1. Define the term “theme” using a definition that you have found works for your students. Be sure they understand that a theme is a theory or hypothesis about life or human nature which the author or filmmaker believes to be universally true.

  • it is not an opinion, such as fishing is fun;
  • it is not a suggestion, such as let’s go fishing;
  • it is not a fact, such as many of the world’s cultures survive because of fishing.


2. As an introduction to the theme of the clip, albeit it not in terms of lunatics in an asylum, students can engage in a bit of role playing. Ask them to assume the physical appearance of an honors student. Tell them that a Harvard scholarship official is here to grant full paid tuition to someone who looks the part of a scholar. Kids will sit up straight, lean forward and look awake when affecting the role of good students. Next tell them that a casting director is here to select students to act bored or angry or disinterested. Students will then slump or pretend to doze when affecting the role of less than stellar students. As the teacher, you can mention how their body language affects the way you view them in terms of potential academic performance. 3. If the class is not reading the book, briefly summarize the lead up to the scene, at least telling them that McMurphy pretends to be insane in order to be committed to a mental hospital to avoid being jailed on a minor criminal charge. Unable to abide by the rules of the hospital, McMurphy does a number of outrageous things, one of which is to take the inmates of his ward on an unauthorized fishing trip.


4. Show the film clip.


5. Discuss how the pictures shown in the film clip reveal how the inmates have changed during the trip.


6. Ask students to state a theme of the film clip in their own words.

Teacher’s Note: Guide the discussion so that students recognize that the theme of the scene is that insanity is a social construct. Society determines what is crazy and what is not crazy and this determination is created through observable behavior. In other words, crazy is as crazy does. Your students may have different ways of wording this idea, but in the snippet, they will see how the men from the asylum stop being lunatics when they stop behaving as lunatics and are then not seen as lunatics by society in general. Insanity is a judgment passed by observers who evaluate according to social norms. In the film as a whole, this is the central thought; McMurphy was never insane, he pretended to be insane to get out of jailhouse work. Then, in the institution, he was seen as insane because of his refusal to conform to the rules.


7. Concluding Writing Assignments: Select one of the following prompts depending upon whether or not your students are reading the novel, and ask students to cite specific moments or images in the snippet to support the point they are making in their essay. Use the standard rubric students have become accustomed to in your writing assignments. Be sure to tell students how long a response you expect from them.

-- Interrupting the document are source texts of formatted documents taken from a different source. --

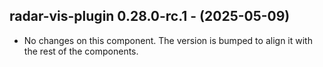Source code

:   ## radar-vis-plugin 0.28.0-rc.1 - (2025-05-09)
  
  * No changes on this component. The version is bumped to align it
    with the rest of the components.
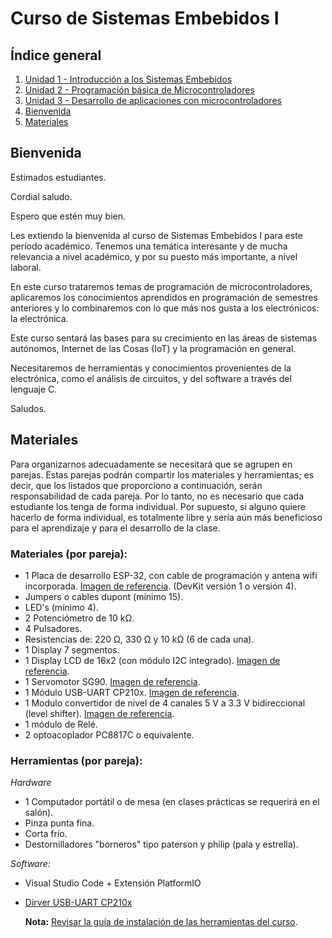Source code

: # Curso de Sistemas Embebidos I

## Índice general

1. [Unidad 1 - Introducción a los Sistemas Embebidos](Unidad_1/readme.md)
2. [Unidad 2 - Programación básica de Microcontroladores](Unidad_2/readme.md)
3. [Unidad 3 - Desarrollo de aplicaciones con microcontroladores](Unidad_3/readme.md)
4. [Bienvenida](#bienvenida)
5. [Materiales](#materiales)

## Bienvenida

Estimados estudiantes.

Cordial saludo. 

Espero que estén muy bien.

Les extiendo la bienvenida al curso de Sistemas Embebidos I para este período académico. Tenemos una temática interesante y de mucha relevancia a nivel académico, y por su puesto más importante, a nivel laboral. 

En este curso trataremos temas de programación de microcontroladores, aplicaremos los conocimientos aprendidos en programación de semestres anteriores y lo combinaremos con lo que más nos gusta a los electrónicos: la electrónica. 

Este curso sentará las bases para su crecimiento en las áreas de sistemas autónomos, Internet de las Cosas (IoT) y la programación en general. 

Necesitaremos de herramientas y conocimientos provenientes de la electrónica, como el análisis de circuitos, y del software a través del lenguaje C. 

Saludos. 

## Materiales

Para organizarnos adecuadamente se necesitará que se agrupen en parejas. Estas parejas podrán compartir los materiales y herramientas; es decir, que los listados que proporciono a continuación, serán responsabilidad de cada pareja. Por lo tanto, no es necesario que cada estudiante los tenga de forma individual. Por supuesto, si alguno quiere hacerlo de forma individual, es totalmente libre y sería aún más beneficioso para el aprendizaje y para el desarrollo de la clase.

### Materiales (por pareja):

- 1 Placa de desarrollo ESP-32, con cable de programación y antena wifi incorporada. [Imagen de referencia](img/esp32_devkit.jpg). (DevKit versión 1 o versión 4).
- Jumpers o cables dupont (mínimo 15).
- LED's (mínimo 4).
- 2 Potenciómetro de 10 kΩ.
- 4 Pulsadores.
- Resistencias de: 220 Ω, 330 Ω y 10 kΩ (6 de cada una).
- 1 Display 7 segmentos.
- 1 Display LCD de 16x2 (con módulo I2C integrado). [Imagen de referencia](img/LCD_16x2_I2C.png).
- 1 Servomotor SG90. [Imagen de referencia](img/servo_sg90.jpg).
- 1 Módulo USB-UART CP210x. [Imagen de referencia](img/CP210.jpg).
- 1 Modulo convertidor de nivel de 4 canales 5 V a 3.3 V bidireccional (level shifter). [Imagen de referencia](img/level_shifter.jpg).
- 1 módulo de Relé.
- 2 optoacoplador PC8817C o equivalente.

### Herramientas (por pareja):

*Hardware*

- 1 Computador portátil o de mesa (en clases prácticas se requerirá en el salón).
- Pinza punta fina.
- Corta frío.
- Destornilladores "borneros" tipo paterson y philip (pala y estrella).

*Software:*

- Visual Studio Code + Extensión PlatformIO

- [Dirver USB-UART CP210x](https://www.silabs.com/developers/usb-to-uart-bridge-vcp-drivers?tab=downloads) 
  
    **Nota:** [Revisar la guía de instalación de las herramientas del curso](Unidad_1/1.9_guia_instal_tools.md).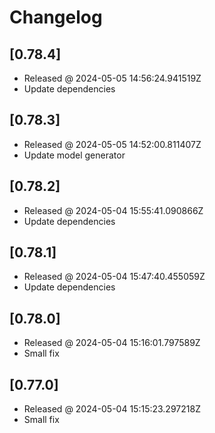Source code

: # Changelog

## [0.78.4]

- Released @ 2024-05-05 14:56:24.941519Z
- Update dependencies

## [0.78.3]

- Released @ 2024-05-05 14:52:00.811407Z
- Update model generator

## [0.78.2]

- Released @ 2024-05-04 15:55:41.090866Z
- Update dependencies

## [0.78.1]

- Released @ 2024-05-04 15:47:40.455059Z
- Update dependencies

## [0.78.0]

- Released @ 2024-05-04 15:16:01.797589Z
- Small fix

## [0.77.0]

- Released @ 2024-05-04 15:15:23.297218Z
- Small fix
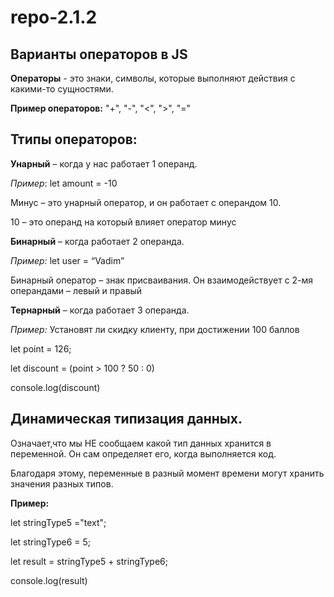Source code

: # repo-2.1.2
## Варианты операторов в JS

**Операторы** - это знаки, символы, которые выполняют действия с какими-то сущностями.

**Пример операторов:** "+", "-", "<", ">", "="
## Ттипы операторов:
**Унарный** – когда у нас работает 1 операнд.

*Пример*: let amount = -10

Минус – это унарный оператор, и он работает с операндом 10. 

10 – это операнд на который влияет оператор минус

**Бинарный** – когда работает 2 операнда.

*Пример:* let user = “Vadim” 

Бинарный оператор – знак присваивания.
Он взаимодействует с 2-мя операндами – левый и правый

**Тернарный** – когда работает 3 операнда.

*Пример:* Установят ли скидку клиенту, при достижении 100 баллов

let point = 126;

let discount = (point > 100 ? 50 : 0)

console.log(discount)


## Динамическая типизация данных.

Означает,что мы НЕ сообщаем какой тип данных хранится в переменной. Он сам определяет его, когда выполняется код.

Благодаря этому, переменные в разный момент времени могут хранить значения разных типов.

**Пример:**

let stringType5 ="text";

let stringType6 = 5;

let result = stringType5 + stringType6;

console.log(result)


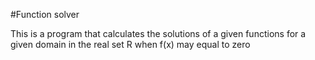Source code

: #Function solver

This is a program that calculates the solutions of a given functions for a given domain in the real set R when f(x) may equal to zero
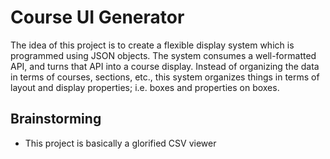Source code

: # Course UI Generator
The idea of this project is to create a flexible display system which is programmed using JSON objects. The system consumes a well-formatted API, and turns that API into a course display. Instead of organizing the data in terms of courses, sections, etc., this system organizes things in terms of layout and display properties; i.e. boxes and properties on boxes.

## Brainstorming
- This project is basically a glorified CSV viewer
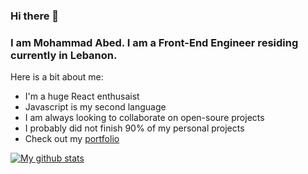 ### Hi there 👋
### I am Mohammad Abed. I am a Front-End Engineer residing currently in Lebanon.



Here is a bit about me:

- I'm a huge React enthusaist
- Javascript is my second language
- I am always looking to collaborate on open-soure projects
- I probably did not finish 90% of my personal projects
- Check out my [portfolio](https://mhmdabed.dev)

[![My github stats](https://github-readme-stats.vercel.app/api?username=mhmdabed11)](https://github.com/anuraghazra/github-readme-stats)
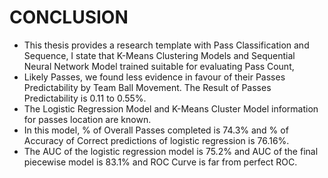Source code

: 
# CONCLUSION

- This thesis provides a research template with Pass Classification and Sequence, I state that K-Means Clustering Models and Sequential Neural Network Model trained suitable for evaluating Pass Count,
- Likely Passes, we found less evidence in favour of their Passes Predictability by Team Ball Movement. The Result of  Passes Predictability is 0.11 to 0.55%.
- The Logistic Regression Model and K-Means Cluster Model information for passes location are known.
- In this model, % of Overall Passes completed is 74.3% and % of Accuracy of Correct predictions of logistic regression is 76.16%.
- The AUC of the logistic regression model is 75.2% and AUC of the final piecewise model is 83.1% and ROC Curve is far from perfect ROC.
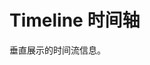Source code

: # Timeline 时间轴

垂直展示的时间流信息。


<script lang='ts' setup>
import Basic from '/@/examples/timeline/Basic.vue'
</script>

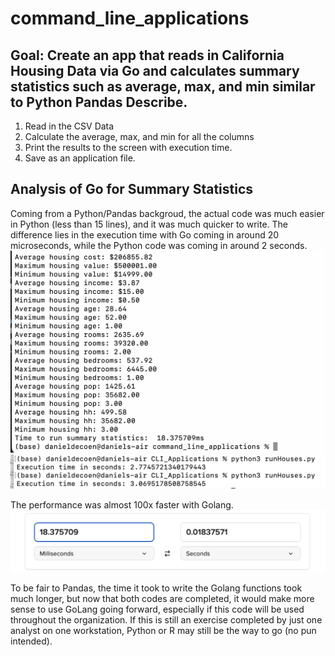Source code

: # command_line_applications

## Goal: Create an app that reads in California Housing Data via Go and calculates summary statistics such as average, max, and min similar to Python Pandas Describe.

1. Read in the CSV Data
2. Calculate the average, max, and min for all the columns
3. Print the results to the screen with execution time.
4. Save as an application file.

## Analysis of Go for Summary Statistics
Coming from a Python/Pandas backgroud, the actual code was much easier in Python (less than 15 lines), and it was much quicker to write. The difference lies in the execution time with Go coming in around 20 microseconds, while the Python code was coming in around 2 seconds. 
![golang_results](golangresults.png)
![python_results](pythonresults.png)

The performance was almost 100x faster with Golang. 
![time_conversion](timeconversion.png)

To be fair to Pandas, the time it took to write the Golang functions took much longer, but now that both codes are completed, it would make more sense to use GoLang going forward, especially if this code will be used throughout the organization. If this is still an exercise completed by just one analyst on one workstation, Python or R may still be the way to go (no pun intended).
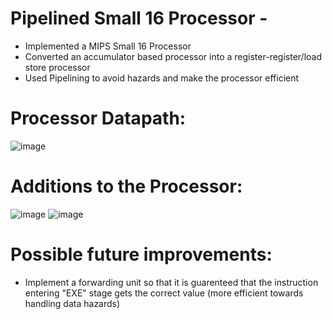 # Pipelined Small 16 Processor -
- Implemented a MIPS Small 16 Processor
- Converted an accumulator based processor into a register-register/load store processor
- Used Pipelining to avoid hazards and make the processor efficient
# Processor Datapath:
![image](https://user-images.githubusercontent.com/35824714/103159573-d7b03480-477f-11eb-8815-62b461faa477.png)
# Additions to the Processor:
![image](https://user-images.githubusercontent.com/35824714/103159681-31fdc500-4781-11eb-9ad9-a9679534f4a8.png) 
![image](https://user-images.githubusercontent.com/35824714/103159688-46da5880-4781-11eb-85bd-6c1782f055ec.png)
# Possible future improvements:
- Implement a forwarding unit so that it is guarenteed that the instruction entering "EXE" stage gets the correct value (more efficient towards handling data hazards)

  • Illustrate through specific examples comprised of moments in the film clip, how body language and facial expression can change the image of an individual in a given situation. Notice the differences in the looks on the faces of the men when they are introduced to the dock worker before the trip and when they return to port with their catch.
  • Illustrate the film clip’s central theme through direct reference to specific images and dialog in the clip and then illuminate how this theme can be seen in common experience in high school culture today.
  • Compare and contrast the fishing scene from the novel, One Flew over the Cuckoo’s Nest, by Ken Kesey, to the fishing scene in the film adaptation.


Play the clip again after giving the assignment.